• **REQUIRED ACTION**: In the entries below, print exactly the lines from the first through the one with "In 2006, James", both included, and none of the pictures.

::: DATA FOR THIS TASK

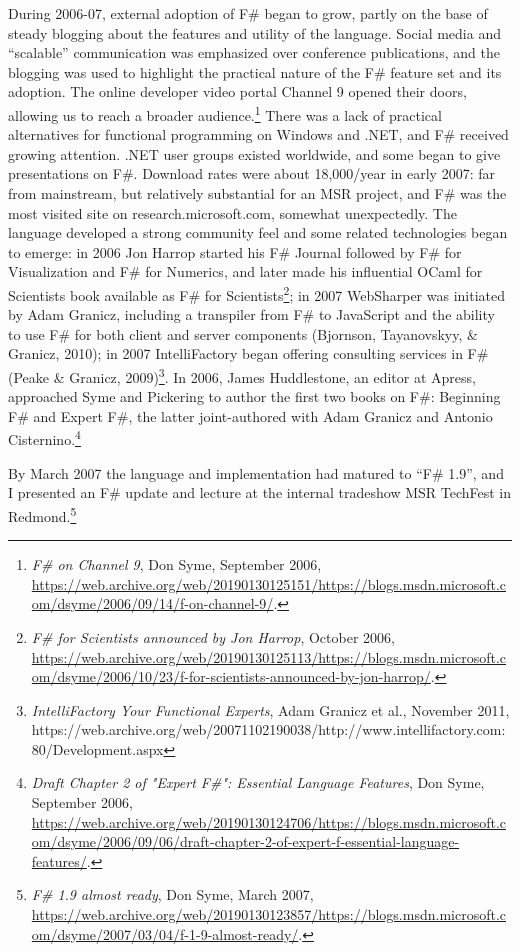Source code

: \documentclass[acmsmall,review]{acmart}\settopmatter{printfolios=true,printccs=false,printacmref=false}
\begin{document}
During 2006-07, external adoption of F\# began to grow, partly on the base of steady blogging about the features and utility of the language.
Social media and “scalable” communication was emphasized over conference publications, and the blogging was used to highlight the practical
nature of the F\# feature set and its adoption. The online developer video portal Channel 9 opened their doors, allowing us to reach a broader
audience.\footnote{\textit{F\# on Channel 9}, Don Syme, September 2006, \url{https://web.archive.org/web/20190130125151/https://blogs.msdn.microsoft.com/dsyme/2006/09/14/f-on-channel-9/}.}
There was a lack of practical alternatives for functional programming on Windows and .NET, and F\# received growing attention.
.NET user groups existed worldwide, and some began to give presentations on F\#. Download rates were about 18,000/year in early 2007:
far from mainstream, but relatively substantial for an MSR project, and F\# was the most visited site on research.microsoft.com, somewhat
unexpectedly. The language developed a strong community feel and some related technologies began to emerge: in 2006 Jon Harrop started
his F\# Journal followed by F\# for Visualization and F\# for Numerics, and later made his influential OCaml for Scientists book available
as F\# for Scientists\footnote{ \textit{F\# for Scientists announced by Jon Harrop}, October 2006, \url{https://web.archive.org/web/20190130125113/https://blogs.msdn.microsoft.com/dsyme/2006/10/23/f-for-scientists-announced-by-jon-harrop/}.}; in 2007 WebSharper was initiated by Adam Granicz, including a
transpiler from F\# to JavaScript and the ability to use F\# for both client and server
components (Bjornson, Tayanovskyy, \& Granicz, 2010); in 2007 IntelliFactory began offering consulting services
in F\# (Peake \& Granicz, 2009)\footnote{\textit{IntelliFactory Your Functional Experts}, Adam Granicz et al., November 2011, https://web.archive.org/web/20071102190038/http://www.intellifactory.com:80/Development.aspx}.
In 2006, James Huddlestone, an editor at Apress, approached Syme and Pickering to author the first two
books on F\#: Beginning F\# and Expert F\#, the latter joint-authored with Adam Granicz and Antonio Cisternino.\footnote{\textit{Draft Chapter 2 of "Expert F\#": Essential Language Features}, Don Syme, September 2006, \url{https://web.archive.org/web/20190130124706/https://blogs.msdn.microsoft.com/dsyme/2006/09/06/draft-chapter-2-of-expert-f-essential-language-features/}.}

By March 2007 the language and implementation had matured to “F\# 1.9”, and I presented an F\# update and lecture at the internal tradeshow MSR TechFest in Redmond.\footnote{\textit{F\# 1.9 almost ready}, Don Syme, March 2007, \url{https://web.archive.org/web/20190130123857/https://blogs.msdn.microsoft.com/dsyme/2007/03/04/f-1-9-almost-ready/}.}
\end{document}

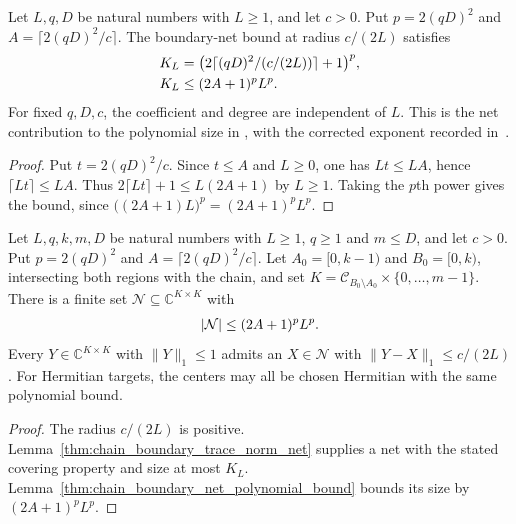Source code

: \begin{lemma}
    \label{thm:chain_boundary_net_polynomial_bound}
    \leanok
    Let $L,q,D$ be natural numbers with $L\ge1$, and let $c>0$.
    Put $p=2(qD)^2$ and $A=\lceil2(qD)^2/c\rceil$. The boundary-net bound
    at radius $c/(2L)$ satisfies
    \begin{align}
        K_L & =\bigl(2\lceil(qD)^2/(c/(2L))\rceil+1\bigr)^p,\notag \\
        K_L & \le(2A+1)^pL^p.\notag
    \end{align}
    For fixed $q,D,c$, the coefficient and degree are independent of $L$.
    This is the net contribution to the polynomial size in
    \cite[Claim~2.7, source lines 519--527]{Landau2015Polynomial}, with the
    corrected exponent recorded in~\cite{gap:lvv13_trace_norm_net}.
\end{lemma}
\begin{proof}
    \leanok
    Put $t=2(qD)^2/c$. Since $t\le A$ and $L\ge0$, one has $Lt\le LA$,
    hence $\lceil Lt\rceil\le LA$. Thus
    $2\lceil Lt\rceil+1\le L(2A+1)$ by $L\ge1$.
    Taking the $p$th power gives the bound, since
    $\bigl((2A+1)L\bigr)^p=(2A+1)^pL^p$.
\end{proof}

\begin{theorem}
    \label{thm:chain_boundary_net_polynomial}
    \leanok
    Let $L,q,k,m,D$ be natural numbers with $L\ge1$, $q\ge1$ and $m\le D$,
    and let $c>0$. Put $p=2(qD)^2$ and $A=\lceil2(qD)^2/c\rceil$.
    Let $A_0=\lbrack0,k-1)$ and $B_0=\lbrack0,k)$, intersecting both regions with
    the chain, and set $K=\mathcal C_{B_0\setminus A_0}\times\{0,\ldots,m-1\}$.
    There is a finite set $\mathcal N\subseteq\mathbb C^{K\times K}$ with
    \begin{align}
        |\mathcal N|\le(2A+1)^pL^p.\notag
    \end{align}
    Every $Y\in\mathbb C^{K\times K}$ with $\|Y\|_1\le1$ admits an
    $X\in\mathcal N$ with $\|Y-X\|_1\le c/(2L)$.
    For Hermitian targets, the centers may all be chosen Hermitian with the
    same polynomial bound.
\end{theorem}
\begin{proof}
    \leanok
    The radius $c/(2L)$ is positive. Lemma~\ref{thm:chain_boundary_trace_norm_net}
    supplies a net with the stated covering property and size at most $K_L$.
    Lemma~\ref{thm:chain_boundary_net_polynomial_bound} bounds its size by
    $(2A+1)^pL^p$.
\end{proof}

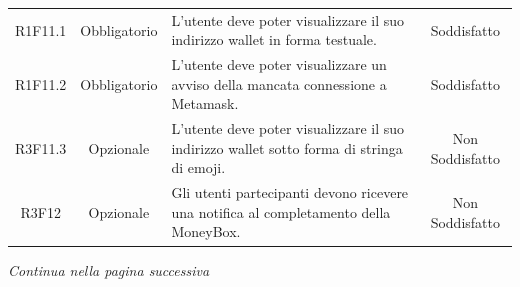\begin{table}[H]
\begin{tabular}{c | c | p{6cm} | c}
        R1F11.1                                                           & Obbligatorio & L'utente deve poter visualizzare il suo indirizzo wallet\glo{} in forma testuale.                                & Soddisfatto                    \\
        R1F11.2                                                           & Obbligatorio & L'utente deve poter visualizzare un avviso della mancata connessione a Metamask\glo{}.                     & Soddisfatto                    \\
        R3F11.3                                                           & Opzionale    & L'utente deve poter visualizzare il suo indirizzo wallet\glo{} sotto forma di stringa di emoji.                  & Non Soddisfatto                    \\
        R3F12                                                             & Opzionale    & Gli utenti partecipanti devono ricevere una notifica al completamento della MoneyBox\glo{}.                & Non Soddisfatto \\
    \end{tabular}
\end{table}
\begin{center}
    \textit{\small Continua nella pagina successiva}
\end{center}
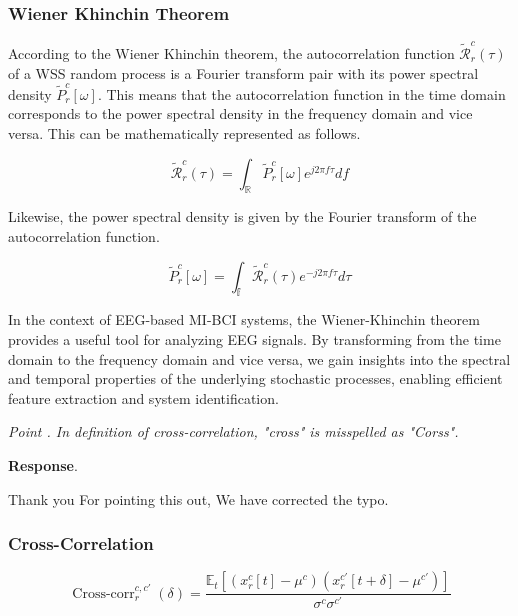\documentclass[runningheads]{llncs}
\newcommand{\Real}{\mathbb{R}}
\newenvironment{reviewer}{\setcounter{pointcounter}{1}}{}
\newcommand{\changes}[1]{\textcolor[rgb]{1.00,0.00,0.00}{#1}}
\newcommand{\point}[1]{\medskip \noindent
 \textsl{{\fontseries{b}\selectfont Point \thepointcounter}.
 \stepcounter{pointcounter} #1}}
\newcommand{\reply}{\medskip \noindent \textbf{Response}.\ }
\begin{document}
\begin{reviewer}
{        \subsubsection{Wiener Khinchin Theorem}
        
        According to the Wiener Khinchin theorem, the autocorrelation function \changes{$\mathcal{\tilde{R}}^{c}_{r}(\tau)$} of a WSS random process is a Fourier transform pair with its power spectral density \changes{$\tilde{P}^{c}_{r}[\omega]$}. This means that the autocorrelation function in the time domain corresponds to the power spectral density in the frequency domain and vice versa. This can be mathematically represented as follows.
        
        \changes{
        \begin{equation}
            \mathcal{\tilde{R}}^{c}_{r}(\tau) = \int_{\Real} \tilde{P}^{c}_{r}[\omega] e^{j 2\pi f \tau} df
        \end{equation}
        }
        
        Likewise, the power spectral density is given by the Fourier transform of the autocorrelation function.
        
        \changes{
        \begin{equation}
            \tilde{P}^{c}_{r}[\omega] = \int_{\mathbb{f}} \mathcal{\tilde{R}}^{c}_{r}(\tau) e^{-j 2\pi f \tau} d\tau
        \end{equation}
        }
        
        In the context of EEG-based MI-BCI systems, the Wiener-Khinchin theorem provides a useful tool for analyzing EEG signals. By transforming from the time domain to the frequency domain and vice versa, we gain insights into the spectral and temporal properties of the underlying stochastic processes, enabling efficient feature extraction and system identification.
}

\point{
    In definition of cross-correlation,  "cross" is misspelled as "Corss".
}

\reply{
    Thank you For pointing this out, We have corrected the typo.
    \changes{
    \subsubsection{Cross-Correlation}
    }
    
    \changes{
    \begin{equation}
        \operatorname{Cross-corr}^{c,c'}_{r}(\delta)=\frac{\mathbb{E}_{t}\left[ \left( x^{c}_{r} [t] - \mu^{c} \right) \left(x^{c'}_{r}[t+\delta]-\mu^{c'}\right)\right]}{\sigma^{c} \sigma^{c'}}
    \end{equation}
    }
}


\end{reviewer}
\end{document}
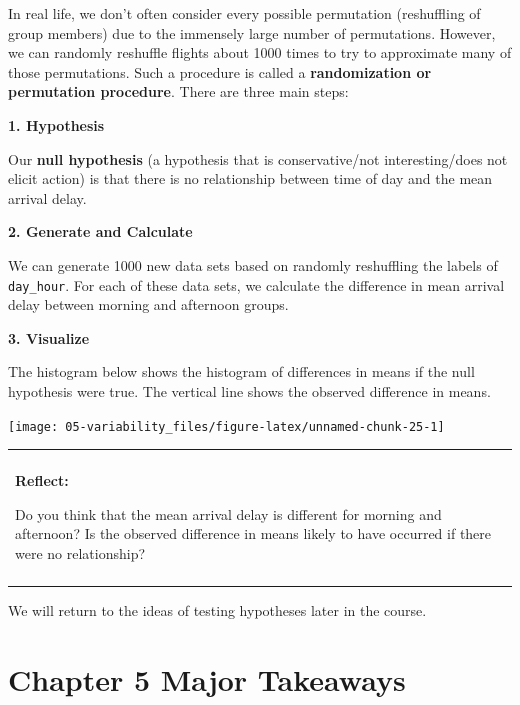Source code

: \documentclass[
]{book}
\newenvironment{reflect}
{
    \begin{center}
    
    \begin{tabular}{|p{0.8\textwidth}|}
    \rowcolor{LightBlue}
    \hline\\
    \rowcolor{LightBlue}
    \textbf{Reflect:}
}
{
    \\\rowcolor{LightBlue}
    \\\hline
    \end{tabular} 
    \end{center}
}
\begin{document}
In real life, we don't often consider every possible permutation (reshuffling of group members) due to the immensely large number of permutations. However, we can randomly reshuffle flights about 1000 times to try to approximate many of those permutations. Such a procedure is called a \textbf{randomization or permutation procedure}. There are three main steps:

\textbf{1. Hypothesis}

Our \textbf{null hypothesis} (a hypothesis that is conservative/not interesting/does not elicit action) is that there is no relationship between time of day and the mean arrival delay.

\textbf{2. Generate and Calculate}

We can generate 1000 new data sets based on randomly reshuffling the labels of \texttt{day\_hour}. For each of these data sets, we calculate the difference in mean arrival delay between morning and afternoon groups.

\textbf{3. Visualize}

The histogram below shows the histogram of differences in means if the null hypothesis were true. The vertical line shows the observed difference in means.

\begin{center}\texttt{[image: 05-variability\_files/figure-latex/unnamed-chunk-25-1]} \end{center}

\begin{reflect}
Do you think that the mean arrival delay is different for morning and
afternoon? Is the observed difference in means likely to have occurred
if there were no relationship?
\end{reflect}

We will return to the ideas of testing hypotheses later in the course.

\section{Chapter 5 Major Takeaways}\label{chapter-5-major-takeaways}
\end{document}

::::::

• **EXERCISE OUTPUT**:
Source code

: \documentclass[acmsmall,review]{acmart}\settopmatter{printfolios=true,printccs=false,printacmref=false}
\begin{document}
During 2006-07, external adoption of F\# began to grow, partly on the base of steady blogging about the features and utility of the language.
Social media and “scalable” communication was emphasized over conference publications, and the blogging was used to highlight the practical
nature of the F\# feature set and its adoption. The online developer video portal Channel 9 opened their doors, allowing us to reach a broader
audience.\footnote{\textit{F\# on Channel 9}, Don Syme, September 2006, \url{https://web.archive.org/web/20190130125151/https://blogs.msdn.microsoft.com/dsyme/2006/09/14/f-on-channel-9/}.}
There was a lack of practical alternatives for functional programming on Windows and .NET, and F\# received growing attention.
.NET user groups existed worldwide, and some began to give presentations on F\#. Download rates were about 18,000/year in early 2007:
far from mainstream, but relatively substantial for an MSR project, and F\# was the most visited site on research.microsoft.com, somewhat
unexpectedly. The language developed a strong community feel and some related technologies began to emerge: in 2006 Jon Harrop started
his F\# Journal followed by F\# for Visualization and F\# for Numerics, and later made his influential OCaml for Scientists book available
as F\# for Scientists\footnote{ \textit{F\# for Scientists announced by Jon Harrop}, October 2006, \url{https://web.archive.org/web/20190130125113/https://blogs.msdn.microsoft.com/dsyme/2006/10/23/f-for-scientists-announced-by-jon-harrop/}.}; in 2007 WebSharper was initiated by Adam Granicz, including a
transpiler from F\# to JavaScript and the ability to use F\# for both client and server
components (Bjornson, Tayanovskyy, \& Granicz, 2010); in 2007 IntelliFactory began offering consulting services
in F\# (Peake \& Granicz, 2009)\footnote{\textit{IntelliFactory Your Functional Experts}, Adam Granicz et al., November 2011, https://web.archive.org/web/20071102190038/http://www.intellifactory.com:80/Development.aspx}.
In 2006, James Huddlestone, an editor at Apress, approached Syme and Pickering to author the first two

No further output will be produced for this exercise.